» Task requirements
Below are the records. Gather each line that holds "Inquirer".
*** Supplied material Section Begins ***
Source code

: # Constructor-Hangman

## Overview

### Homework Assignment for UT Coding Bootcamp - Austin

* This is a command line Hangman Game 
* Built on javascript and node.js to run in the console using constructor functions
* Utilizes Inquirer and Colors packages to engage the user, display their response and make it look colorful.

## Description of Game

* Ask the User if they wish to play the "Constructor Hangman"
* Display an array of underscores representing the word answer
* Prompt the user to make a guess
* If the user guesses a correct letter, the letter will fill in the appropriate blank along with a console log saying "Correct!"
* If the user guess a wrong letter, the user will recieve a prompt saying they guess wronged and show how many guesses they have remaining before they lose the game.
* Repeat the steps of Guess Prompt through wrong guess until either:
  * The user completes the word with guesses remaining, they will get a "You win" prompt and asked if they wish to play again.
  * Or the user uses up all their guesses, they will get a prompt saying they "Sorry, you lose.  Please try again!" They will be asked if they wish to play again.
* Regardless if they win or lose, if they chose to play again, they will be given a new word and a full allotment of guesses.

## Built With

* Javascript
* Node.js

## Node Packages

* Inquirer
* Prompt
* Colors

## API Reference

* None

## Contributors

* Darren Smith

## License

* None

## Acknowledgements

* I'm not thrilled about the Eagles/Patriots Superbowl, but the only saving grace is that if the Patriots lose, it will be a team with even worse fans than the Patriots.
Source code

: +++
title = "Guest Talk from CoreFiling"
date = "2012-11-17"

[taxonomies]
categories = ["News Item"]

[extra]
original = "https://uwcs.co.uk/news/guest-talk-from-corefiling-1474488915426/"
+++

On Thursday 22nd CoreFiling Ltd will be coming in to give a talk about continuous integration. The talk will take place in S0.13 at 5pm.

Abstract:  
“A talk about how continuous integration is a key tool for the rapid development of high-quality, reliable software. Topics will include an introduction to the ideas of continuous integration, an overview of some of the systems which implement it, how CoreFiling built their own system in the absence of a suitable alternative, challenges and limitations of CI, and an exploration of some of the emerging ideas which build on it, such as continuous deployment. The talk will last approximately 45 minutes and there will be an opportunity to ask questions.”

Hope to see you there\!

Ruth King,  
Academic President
*** Supplied material Section Ends ***
» Your solution
* Utilizes Inquirer and Colors packages to engage the user, display their response and make it look colorful.
* Inquirer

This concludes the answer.